We appreciate your input and will give it one week for results to come in before tallying the votes.

From all of us at 2Cool Racing Team - Have fun and grow the hobby!!

2CRT


----------



## Gary

*Howdy!*



RH Customs said:


> This is just what I wanted, a R/C organization that is concerned with only having fun, not what has been the traditional racing that has been only ego driven " Hey look I have alot of money racing". Now as for a website, forum , and support for 2CRT I'm all for it. If possible I'd love to help out with doing the site and forum I have already done both. If you would like check out the this link http://www.lunatichobbies.com/ ( and have in mind this business in not in opereation anymore) this is one of the forums I have done. Hope 2CRT really takes off, and also lets add some off-road action in there.
> 
> Best of Luck 2CRT
> RH


You must be Ryan! Welcome aboard. Thats what were about. FUN! And if we can do some good in this world through running charity races and gaining exposure for the hobby, all the better. We plan to lead by example. As far as another website, Im all for it but I have mixed emotions. Its really hard to beat this site as far as exposure goes.
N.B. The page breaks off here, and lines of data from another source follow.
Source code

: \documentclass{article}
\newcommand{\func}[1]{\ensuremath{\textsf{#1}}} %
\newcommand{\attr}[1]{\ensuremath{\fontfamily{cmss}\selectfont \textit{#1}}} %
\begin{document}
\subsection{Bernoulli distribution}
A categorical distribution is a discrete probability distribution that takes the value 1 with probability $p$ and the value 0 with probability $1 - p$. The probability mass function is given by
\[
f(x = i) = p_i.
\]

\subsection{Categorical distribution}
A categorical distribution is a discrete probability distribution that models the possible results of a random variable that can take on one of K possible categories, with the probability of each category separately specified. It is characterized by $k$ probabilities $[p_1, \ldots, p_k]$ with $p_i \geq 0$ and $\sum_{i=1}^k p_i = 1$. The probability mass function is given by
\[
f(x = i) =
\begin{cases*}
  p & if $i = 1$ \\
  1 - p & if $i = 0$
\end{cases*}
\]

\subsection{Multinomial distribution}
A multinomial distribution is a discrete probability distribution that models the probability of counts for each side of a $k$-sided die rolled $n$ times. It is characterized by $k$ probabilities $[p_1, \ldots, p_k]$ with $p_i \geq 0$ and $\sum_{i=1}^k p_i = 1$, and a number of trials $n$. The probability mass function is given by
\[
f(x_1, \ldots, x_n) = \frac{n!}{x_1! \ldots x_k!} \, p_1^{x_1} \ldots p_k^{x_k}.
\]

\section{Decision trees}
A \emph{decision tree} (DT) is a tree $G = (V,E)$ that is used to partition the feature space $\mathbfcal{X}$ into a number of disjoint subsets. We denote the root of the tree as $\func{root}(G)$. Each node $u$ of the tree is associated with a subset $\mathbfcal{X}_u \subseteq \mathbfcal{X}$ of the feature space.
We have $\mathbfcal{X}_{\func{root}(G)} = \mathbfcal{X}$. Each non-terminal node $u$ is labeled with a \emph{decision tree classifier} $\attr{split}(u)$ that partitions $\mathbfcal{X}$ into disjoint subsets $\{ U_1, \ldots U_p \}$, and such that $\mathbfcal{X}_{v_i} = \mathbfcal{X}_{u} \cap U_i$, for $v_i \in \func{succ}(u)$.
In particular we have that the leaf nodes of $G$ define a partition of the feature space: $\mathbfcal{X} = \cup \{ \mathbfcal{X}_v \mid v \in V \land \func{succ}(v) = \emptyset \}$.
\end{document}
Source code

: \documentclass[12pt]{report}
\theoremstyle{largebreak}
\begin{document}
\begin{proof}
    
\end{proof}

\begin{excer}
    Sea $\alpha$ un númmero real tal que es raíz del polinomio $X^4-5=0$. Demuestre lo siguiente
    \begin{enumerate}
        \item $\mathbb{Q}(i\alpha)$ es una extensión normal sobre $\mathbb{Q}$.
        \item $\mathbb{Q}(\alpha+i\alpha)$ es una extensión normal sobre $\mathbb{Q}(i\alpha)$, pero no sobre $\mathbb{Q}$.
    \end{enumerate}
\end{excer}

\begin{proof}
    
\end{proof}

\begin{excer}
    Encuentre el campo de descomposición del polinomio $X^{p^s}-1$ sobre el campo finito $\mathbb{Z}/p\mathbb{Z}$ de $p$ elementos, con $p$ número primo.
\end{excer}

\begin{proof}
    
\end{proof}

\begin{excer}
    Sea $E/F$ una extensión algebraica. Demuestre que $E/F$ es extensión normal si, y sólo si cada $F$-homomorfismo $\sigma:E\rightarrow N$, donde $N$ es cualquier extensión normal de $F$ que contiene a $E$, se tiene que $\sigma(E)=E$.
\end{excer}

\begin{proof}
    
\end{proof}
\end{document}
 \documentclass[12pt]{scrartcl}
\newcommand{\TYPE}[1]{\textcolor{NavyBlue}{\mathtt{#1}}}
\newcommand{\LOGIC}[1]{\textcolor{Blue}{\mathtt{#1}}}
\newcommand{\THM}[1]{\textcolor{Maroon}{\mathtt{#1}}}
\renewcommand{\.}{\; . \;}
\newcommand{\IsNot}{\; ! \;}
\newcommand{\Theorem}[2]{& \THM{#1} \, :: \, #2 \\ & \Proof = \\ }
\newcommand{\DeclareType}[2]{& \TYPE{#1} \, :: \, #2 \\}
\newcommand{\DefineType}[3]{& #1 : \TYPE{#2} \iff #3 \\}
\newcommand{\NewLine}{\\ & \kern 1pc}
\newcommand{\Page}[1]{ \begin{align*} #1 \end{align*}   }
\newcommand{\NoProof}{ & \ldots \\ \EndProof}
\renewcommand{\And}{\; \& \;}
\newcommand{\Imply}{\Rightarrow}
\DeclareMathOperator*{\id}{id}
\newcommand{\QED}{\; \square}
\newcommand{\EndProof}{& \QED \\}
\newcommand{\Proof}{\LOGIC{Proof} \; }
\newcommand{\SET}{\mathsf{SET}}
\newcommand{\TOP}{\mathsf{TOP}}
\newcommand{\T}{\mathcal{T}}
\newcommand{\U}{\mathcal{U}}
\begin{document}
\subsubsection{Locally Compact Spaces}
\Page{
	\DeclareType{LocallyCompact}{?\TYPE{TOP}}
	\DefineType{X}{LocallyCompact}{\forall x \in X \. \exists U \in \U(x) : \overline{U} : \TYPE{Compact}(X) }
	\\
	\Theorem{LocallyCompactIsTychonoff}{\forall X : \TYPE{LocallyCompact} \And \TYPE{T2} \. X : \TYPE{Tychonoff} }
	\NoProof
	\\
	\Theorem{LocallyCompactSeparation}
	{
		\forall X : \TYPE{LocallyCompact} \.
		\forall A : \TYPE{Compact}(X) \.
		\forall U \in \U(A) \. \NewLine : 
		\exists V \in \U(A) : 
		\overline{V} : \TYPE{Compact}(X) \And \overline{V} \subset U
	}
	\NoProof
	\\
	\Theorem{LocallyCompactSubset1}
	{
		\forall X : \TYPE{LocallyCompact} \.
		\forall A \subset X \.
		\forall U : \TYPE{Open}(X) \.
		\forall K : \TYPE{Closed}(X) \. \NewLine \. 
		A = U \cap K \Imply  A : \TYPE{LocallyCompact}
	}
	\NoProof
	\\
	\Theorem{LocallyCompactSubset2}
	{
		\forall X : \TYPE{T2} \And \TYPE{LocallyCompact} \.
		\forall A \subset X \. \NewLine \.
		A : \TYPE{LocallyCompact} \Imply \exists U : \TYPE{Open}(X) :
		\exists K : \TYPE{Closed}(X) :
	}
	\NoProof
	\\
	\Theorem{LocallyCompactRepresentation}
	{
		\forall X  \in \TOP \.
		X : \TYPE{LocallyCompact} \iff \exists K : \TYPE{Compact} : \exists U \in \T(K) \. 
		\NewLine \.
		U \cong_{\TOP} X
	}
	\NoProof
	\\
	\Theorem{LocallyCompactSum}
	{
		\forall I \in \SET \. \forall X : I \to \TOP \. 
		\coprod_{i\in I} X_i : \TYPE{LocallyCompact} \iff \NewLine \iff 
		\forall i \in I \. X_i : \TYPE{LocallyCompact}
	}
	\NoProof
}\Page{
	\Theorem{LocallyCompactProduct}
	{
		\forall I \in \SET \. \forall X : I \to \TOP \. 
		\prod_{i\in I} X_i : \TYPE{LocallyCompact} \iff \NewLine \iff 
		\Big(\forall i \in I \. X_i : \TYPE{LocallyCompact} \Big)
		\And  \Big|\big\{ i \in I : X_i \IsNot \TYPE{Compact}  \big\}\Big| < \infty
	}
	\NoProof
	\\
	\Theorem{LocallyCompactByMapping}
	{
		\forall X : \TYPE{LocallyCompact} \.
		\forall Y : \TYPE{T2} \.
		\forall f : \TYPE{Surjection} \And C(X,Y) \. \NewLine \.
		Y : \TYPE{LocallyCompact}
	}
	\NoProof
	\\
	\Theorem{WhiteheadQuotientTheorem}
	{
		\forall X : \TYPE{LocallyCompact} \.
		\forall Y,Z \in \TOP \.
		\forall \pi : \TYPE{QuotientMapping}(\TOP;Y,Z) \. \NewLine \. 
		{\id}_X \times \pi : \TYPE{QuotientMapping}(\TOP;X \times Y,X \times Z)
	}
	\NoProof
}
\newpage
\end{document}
Theres allmost 8000 members here and millions of hits a week. I assume that the main reason for another site would be so it looks like a RC site rather than a side forum of a fishing site. That could be done here. I havent talked to Mont about it. I hate to ask for more when he's given us this site for free. But I can check with him and see what it would cost I guess. I dunno how site designs works, but could it be done and then give the script to him?

Or, we could do both and have two sites I guess! Of course, I would have to have Moderator status on the new site.  Whatever yall wanna do is cool with me as long as it doesnt cost me anything. I have an RC habit. And fishing, and beer, chicks...............


----------



## Tol Thomas

RH Customs said:


> This is just what I wanted, a R/C organization that is concerned with only having fun, not what has been the traditional racing that has been only ego driven " Hey look I have alot of money racing". Now as for a website, forum , and support for 2CRT I'm all for it. If possible I'd love to help out with doing the site and forum I have already done both. If you would like check out the this link http://www.lunatichobbies.com/ ( and have in mind this business in not in opereation anymore) this is one of the forums I have done. Hope 2CRT really takes off, and also lets add some off-road action in there.
> 
> Best of Luck 2CRT
> RH


RH, we agree, I believe we will be doing the offroad race later in the year, we are looking to organizing two chaity events each year, one onroad and one offroad with them seperated and set as to not interfere with other races.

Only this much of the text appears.